Property valuation is a service to a client by a professional valuer. But, more than that, it is an objective exercise to provide a price estimate for property in the current market. A valuer provides a valuation in accordance with professional standards. In teh UK, valuations are carried out in accordance with the RICS Valuation – Professional Standards UK (Red Book - January 2014) which themselves have adopted the International Valuation Standards of the International Valuation Standards Council (IVSC). 
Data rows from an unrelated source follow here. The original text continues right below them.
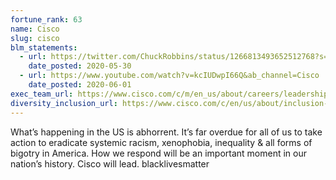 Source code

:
 ```yaml
---
fortune_rank: 63
name: Cisco
slug: cisco
blm_statements:
  - url: https://twitter.com/ChuckRobbins/status/1266813493652512768?s=20
    date_posted: 2020-05-30
  - url: https://www.youtube.com/watch?v=kcIUDwpI66Q&ab_channel=Cisco
    date_posted: 2020-06-01
exec_team_url: https://www.cisco.com/c/m/en_us/about/careers/leadership/executive-leadership.html
diversity_inclusion_url: https://www.cisco.com/c/en/us/about/inclusion-diversity.html
---
```


What’s happening in the US is abhorrent. It’s far overdue for all of us to take action to eradicate systemic racism, xenophobia, inequality & all forms of bigotry in America. How we respond will be an important moment in our nation’s history.
Cisco will lead. blacklivesmatter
However, there has been little written on the appropriate use of valuation approaches and methods in market valuations. This paper looks at this issue in the UK in relation to the RICS' Red Book and follows the convention noted below:


1. Income

The income approach provides an indication of value by converting future cash flows to a single current capital value.

2. Cost

The cost approach provides an indication of value using the economic principle that a buyer will pay no more for an asset than the cost to obtain an asset of equal utility, whether by purchase or by construction.

3. Market

The market approach provides an indication of value by comparing the subject asset with identical or similar assets for which price information is available.


1. Comparable Method (Market)

2. DRC/Construction Method (Cost)

3. Investment Method (Income)

4. Residual Method (Income)

5. Profits Method (Income)


For example, with the Investment Method, the valuer can choose an implicit or explicit model.  

Through an extensive survey of valuers and users of valuations, this paper looks at the importance of identifying the appropriate approach to be adopted in market valuations and conveying this information to the client.